When we build, we need to see if we can leverage any existing public APIs of ember-cli or if we need to make an existing private API public via an RFC.

  1. Watching fastboot-app files

    We also need to make sure that ember-cli watcher watches files in fastboot-app so that a change in those files can trigger a rebuild.

  2. Adding appName-fastboot.js to package.json

    Once the build is done and the asset (appName-fastboot.js) is generated we need to add the asset to fastboot manifest files in package.json. ember-cli-fastboot allows you to provide an array of app and vendor files that will be loaded in the fastboot sandbox context. We need to make sure we add this asset to appFiles after appName.js.

Unresolved items

Following were the unresolved questions that may come in future. Some of the unresolved items are not blockers for FastBoot 1.0 as there are workarounds currently.

  1. this.import to generate vendor-fastboot.js

    There are some addons (example ember-network) that require to a different implementation of a vendor file in different environments. Specifically, in ember-network it requires a different implementation for fetch in browser and Node environment. ember-network relies on the process environment (process.env.EMBER_CLI_FASTBOOT) to know when a fastboot build is running and adds the assets. Instead of doing this, in future we want to explore building a complementary fastboot vendor file.

    As a workaround for now, ember-network and other such addons can rely on vendorFiles array in FastBoot manifest and add the Node-fetch implementation in there.

  2. Implementing livereload mechanism in FastBoot

    In order for FastBoot to correctly serve assets, it needs to reload the new assets in the sandbox. Browser reload will automatically work once we unify fastboot serving with ember-cli. We need to come up with a proposal on how ember-cli-fastboot should reload the assets in sandbox

    Krati: I have an idea in my mind on how we could do a simple solution that would work in most cases. I'll write it down when I send my PR to unify the serving assets experience.

  3. Should we bump FastBoot to 2.0 instead of 1.0?

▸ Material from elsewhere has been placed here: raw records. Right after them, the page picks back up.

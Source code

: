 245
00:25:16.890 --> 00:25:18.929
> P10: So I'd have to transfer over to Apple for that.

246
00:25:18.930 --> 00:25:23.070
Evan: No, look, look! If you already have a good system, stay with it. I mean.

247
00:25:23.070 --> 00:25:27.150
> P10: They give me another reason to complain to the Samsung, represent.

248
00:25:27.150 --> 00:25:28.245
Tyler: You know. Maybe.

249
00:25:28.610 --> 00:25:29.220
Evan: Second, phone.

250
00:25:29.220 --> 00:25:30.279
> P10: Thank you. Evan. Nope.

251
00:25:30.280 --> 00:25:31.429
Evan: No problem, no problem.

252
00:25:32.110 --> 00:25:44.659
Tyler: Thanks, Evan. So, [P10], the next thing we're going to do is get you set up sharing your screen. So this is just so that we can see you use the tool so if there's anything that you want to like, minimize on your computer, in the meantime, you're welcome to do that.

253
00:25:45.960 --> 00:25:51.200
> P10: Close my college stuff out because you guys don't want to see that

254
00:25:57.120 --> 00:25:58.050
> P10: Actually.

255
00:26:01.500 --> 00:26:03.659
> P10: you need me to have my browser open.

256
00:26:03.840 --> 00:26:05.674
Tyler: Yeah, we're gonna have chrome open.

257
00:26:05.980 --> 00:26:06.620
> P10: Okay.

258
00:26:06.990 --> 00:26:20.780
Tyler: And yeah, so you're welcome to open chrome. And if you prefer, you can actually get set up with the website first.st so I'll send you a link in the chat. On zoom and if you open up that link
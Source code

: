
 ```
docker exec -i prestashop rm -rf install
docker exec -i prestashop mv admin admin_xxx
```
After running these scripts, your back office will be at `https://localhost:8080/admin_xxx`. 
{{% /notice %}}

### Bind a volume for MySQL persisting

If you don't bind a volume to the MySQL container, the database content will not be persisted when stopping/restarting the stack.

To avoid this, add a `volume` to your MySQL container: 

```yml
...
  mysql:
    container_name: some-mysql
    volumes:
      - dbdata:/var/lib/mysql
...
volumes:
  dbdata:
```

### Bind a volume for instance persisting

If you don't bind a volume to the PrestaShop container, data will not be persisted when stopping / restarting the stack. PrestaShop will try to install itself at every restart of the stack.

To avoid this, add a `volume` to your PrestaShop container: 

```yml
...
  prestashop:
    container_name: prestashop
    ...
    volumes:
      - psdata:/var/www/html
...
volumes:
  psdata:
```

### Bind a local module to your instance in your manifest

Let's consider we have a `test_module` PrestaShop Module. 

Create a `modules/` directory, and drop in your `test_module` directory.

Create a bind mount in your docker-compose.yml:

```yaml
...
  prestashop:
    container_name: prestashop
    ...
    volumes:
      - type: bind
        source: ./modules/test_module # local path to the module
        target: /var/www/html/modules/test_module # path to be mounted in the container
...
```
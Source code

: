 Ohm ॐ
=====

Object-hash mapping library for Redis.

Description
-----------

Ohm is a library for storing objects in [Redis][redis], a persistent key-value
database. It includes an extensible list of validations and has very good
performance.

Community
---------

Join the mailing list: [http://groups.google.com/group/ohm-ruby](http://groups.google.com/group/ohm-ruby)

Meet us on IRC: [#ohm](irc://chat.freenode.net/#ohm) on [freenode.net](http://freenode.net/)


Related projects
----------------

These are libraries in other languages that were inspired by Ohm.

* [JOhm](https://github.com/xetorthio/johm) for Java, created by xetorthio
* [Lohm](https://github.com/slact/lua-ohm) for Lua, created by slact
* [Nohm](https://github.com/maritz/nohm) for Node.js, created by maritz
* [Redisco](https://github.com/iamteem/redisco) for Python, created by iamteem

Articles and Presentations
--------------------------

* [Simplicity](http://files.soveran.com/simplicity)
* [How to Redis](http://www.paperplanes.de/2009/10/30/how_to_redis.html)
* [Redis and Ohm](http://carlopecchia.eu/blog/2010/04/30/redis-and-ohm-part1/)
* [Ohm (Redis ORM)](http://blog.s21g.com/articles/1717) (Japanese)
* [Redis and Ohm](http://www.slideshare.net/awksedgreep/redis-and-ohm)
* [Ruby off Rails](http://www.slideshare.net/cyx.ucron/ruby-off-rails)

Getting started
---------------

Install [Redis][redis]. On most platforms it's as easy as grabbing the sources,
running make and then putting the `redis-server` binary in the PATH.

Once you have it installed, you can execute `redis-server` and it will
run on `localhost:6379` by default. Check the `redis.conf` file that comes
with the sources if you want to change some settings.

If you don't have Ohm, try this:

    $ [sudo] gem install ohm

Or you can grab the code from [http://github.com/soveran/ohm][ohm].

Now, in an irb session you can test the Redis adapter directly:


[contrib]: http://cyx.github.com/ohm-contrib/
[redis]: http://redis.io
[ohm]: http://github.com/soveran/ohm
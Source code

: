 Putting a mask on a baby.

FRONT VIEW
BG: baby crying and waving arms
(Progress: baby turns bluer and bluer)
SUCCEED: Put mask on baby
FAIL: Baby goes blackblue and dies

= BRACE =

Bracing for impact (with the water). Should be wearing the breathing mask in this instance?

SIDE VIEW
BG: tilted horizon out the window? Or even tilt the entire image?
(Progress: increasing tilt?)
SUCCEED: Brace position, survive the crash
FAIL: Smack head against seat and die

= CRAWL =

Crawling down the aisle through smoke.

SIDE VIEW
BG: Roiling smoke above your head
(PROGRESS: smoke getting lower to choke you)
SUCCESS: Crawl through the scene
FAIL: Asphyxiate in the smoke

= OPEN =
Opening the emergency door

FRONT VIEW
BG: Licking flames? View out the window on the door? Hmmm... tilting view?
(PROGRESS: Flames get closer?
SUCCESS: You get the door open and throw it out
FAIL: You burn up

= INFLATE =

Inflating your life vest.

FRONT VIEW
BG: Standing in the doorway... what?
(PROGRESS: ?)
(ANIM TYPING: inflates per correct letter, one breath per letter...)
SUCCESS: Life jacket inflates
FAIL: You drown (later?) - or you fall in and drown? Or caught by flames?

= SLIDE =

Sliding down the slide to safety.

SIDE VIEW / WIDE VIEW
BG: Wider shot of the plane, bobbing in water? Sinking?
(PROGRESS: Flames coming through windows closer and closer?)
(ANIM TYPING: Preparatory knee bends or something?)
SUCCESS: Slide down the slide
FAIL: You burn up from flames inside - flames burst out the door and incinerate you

    Given that with the above proposed changes, addons can no longer will be able to rely on process.env.EMBER_CLI_FASTBOOT this introduces a backward incomaptible change for addons using that environment flag. Technically, we can introduce backward incompatible change since FastBoot is not 1.0 yet, however it may end up being a first bad impression for addon authors that rely on the flag. Ember-Core team will come up with a final consensus.

  4. Module unification

    We do not firmly know yet how the proposed solution will work with module unificiation. There are some ideas that could work but we need to come up with a final soluton. Rob/Tom/Stef to talk to Dan and discuss and come up with a final plan.